China on Sunday said its foreign reserves, the world’s largest, declined by about half a trillion dollars last year which largely went to its citizens and companies.
“China’s foreign reserves declined by about half a trillion US dollars in 2015,” central bank deputy governor Yi Gang said.
“Mainly, the reserves went to Chinese citizens and companies,” he told the media replying to the public concerns over the dip in the reserves.
Banks increased their stack of greenbacks by around $100 billion and corporate debts denominated in US dollar dropped by around 100 billion, Yi said.
Corporate and individual outbound payments in foreign currencies surpassed inbound payments by $240 billion last year, Yi said.

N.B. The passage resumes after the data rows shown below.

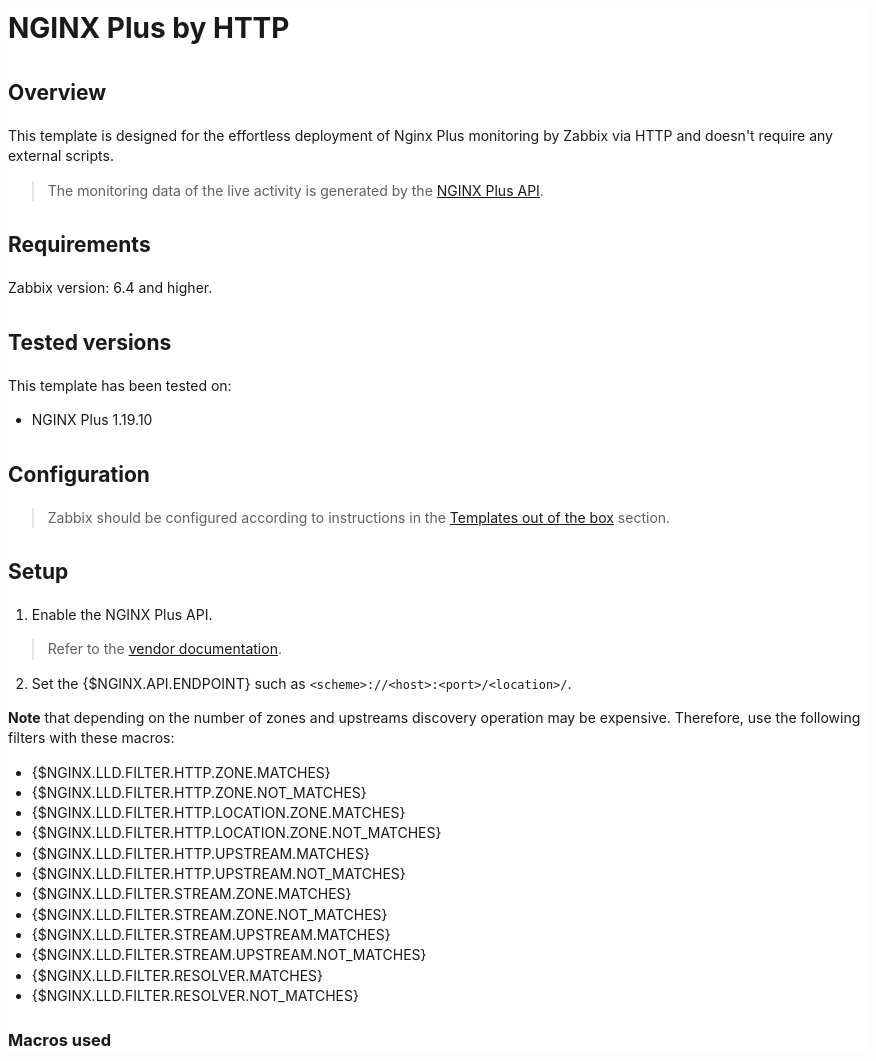 
# NGINX Plus by HTTP

## Overview

This template is designed for the effortless deployment of Nginx Plus monitoring by Zabbix via HTTP and doesn't require any external scripts.

> The monitoring data of the live activity is generated by the [NGINX Plus API](http://nginx.org/en/docs/http/ngx_http_api_module.html).

## Requirements

Zabbix version: 6.4 and higher.

## Tested versions

This template has been tested on:
- NGINX Plus 1.19.10

## Configuration

> Zabbix should be configured according to instructions in the [Templates out of the box](https://www.zabbix.com/documentation/6.4/manual/config/templates_out_of_the_box) section.

## Setup

1. Enable the NGINX Plus API.
> Refer to the [vendor documentation](https://www.nginx.com/products/nginx/live-activity-monitoring/).
2. Set the {$NGINX.API.ENDPOINT} such as `<scheme>://<host>:<port>/<location>/`.

**Note** that depending on the number of zones and upstreams discovery operation may be expensive. 
Therefore, use the following filters with these macros:

- {$NGINX.LLD.FILTER.HTTP.ZONE.MATCHES}
- {$NGINX.LLD.FILTER.HTTP.ZONE.NOT_MATCHES}
- {$NGINX.LLD.FILTER.HTTP.LOCATION.ZONE.MATCHES}
- {$NGINX.LLD.FILTER.HTTP.LOCATION.ZONE.NOT_MATCHES}
- {$NGINX.LLD.FILTER.HTTP.UPSTREAM.MATCHES}
- {$NGINX.LLD.FILTER.HTTP.UPSTREAM.NOT_MATCHES}
- {$NGINX.LLD.FILTER.STREAM.ZONE.MATCHES}
- {$NGINX.LLD.FILTER.STREAM.ZONE.NOT_MATCHES}
- {$NGINX.LLD.FILTER.STREAM.UPSTREAM.MATCHES}
- {$NGINX.LLD.FILTER.STREAM.UPSTREAM.NOT_MATCHES}
- {$NGINX.LLD.FILTER.RESOLVER.MATCHES}
- {$NGINX.LLD.FILTER.RESOLVER.NOT_MATCHES}

### Macros used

Major outbound payments include tourism, education and consumption expenditures.
Plus, the US dollar appreciated against other currencies last year, Yi was quoted as saying by state-run Xinhua news agency.
“By and large, the majority of foreign reserve losses can be explained by the gains made by citizens and companies,” Yi said.
China has the world’s largest foreign exchanges amounting to about $3.23 trillion over half of which were invested in US bonds.
Yi was replying to a question about China’s foreign reserves twice at a press conference on the sidelines of the fourth session of the 12th Chinese People’s Political Consultative Conference (CPPCC) National Committee, of which he is a member.
China’s foreign reserves are diversified, he said, reflecting China’s trade, investment and payment structures.
Moreover, China follows the standards set by the International Monetary Fund when calculating foreign reserves, Yi said, stressing that assets that lack in liquidity were not included.